Data for analysis:
<<<<
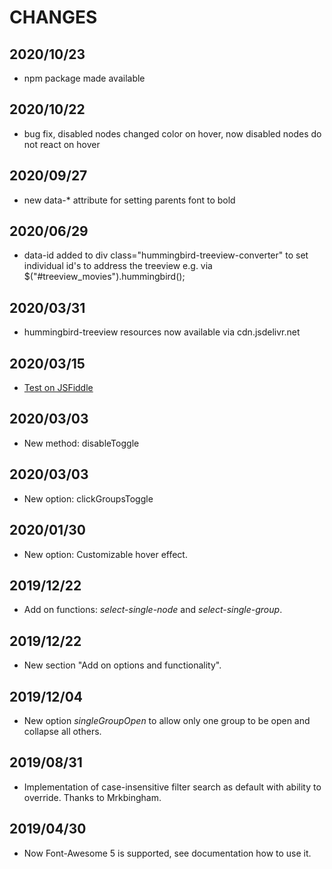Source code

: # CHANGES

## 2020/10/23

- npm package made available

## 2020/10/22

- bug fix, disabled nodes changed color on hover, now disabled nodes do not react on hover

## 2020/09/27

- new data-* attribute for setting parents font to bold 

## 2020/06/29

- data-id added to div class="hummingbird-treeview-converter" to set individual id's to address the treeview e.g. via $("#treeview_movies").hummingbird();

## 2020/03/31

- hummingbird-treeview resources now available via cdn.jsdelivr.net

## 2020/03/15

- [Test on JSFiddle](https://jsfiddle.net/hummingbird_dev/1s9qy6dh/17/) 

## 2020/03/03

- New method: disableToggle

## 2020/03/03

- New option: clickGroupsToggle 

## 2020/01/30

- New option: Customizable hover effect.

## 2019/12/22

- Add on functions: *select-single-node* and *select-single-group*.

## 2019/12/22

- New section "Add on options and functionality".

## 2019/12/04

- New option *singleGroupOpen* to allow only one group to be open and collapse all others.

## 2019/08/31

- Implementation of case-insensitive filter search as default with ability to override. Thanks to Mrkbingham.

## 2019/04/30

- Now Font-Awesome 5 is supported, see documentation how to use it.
>>>>
Problem to work on: Any pictures are to be skipped, and the lines from the beginning of the entries through the line with "## 2019/08/31" copied exactly.

Output below:
Source code

: # CHANGES

## 2020/10/23

- npm package made available

## 2020/10/22

- bug fix, disabled nodes changed color on hover, now disabled nodes do not react on hover

## 2020/09/27

- new data-* attribute for setting parents font to bold 

## 2020/06/29

- data-id added to div class="hummingbird-treeview-converter" to set individual id's to address the treeview e.g. via $("#treeview_movies").hummingbird();

## 2020/03/31

- hummingbird-treeview resources now available via cdn.jsdelivr.net

## 2020/03/15

- [Test on JSFiddle](https://jsfiddle.net/hummingbird_dev/1s9qy6dh/17/) 

## 2020/03/03

- New method: disableToggle

## 2020/03/03

- New option: clickGroupsToggle 

## 2020/01/30

- New option: Customizable hover effect.

## 2019/12/22

- Add on functions: *select-single-node* and *select-single-group*.

## 2019/12/22

- New section "Add on options and functionality".

## 2019/12/04

- New option *singleGroupOpen* to allow only one group to be open and collapse all others.

## 2019/08/31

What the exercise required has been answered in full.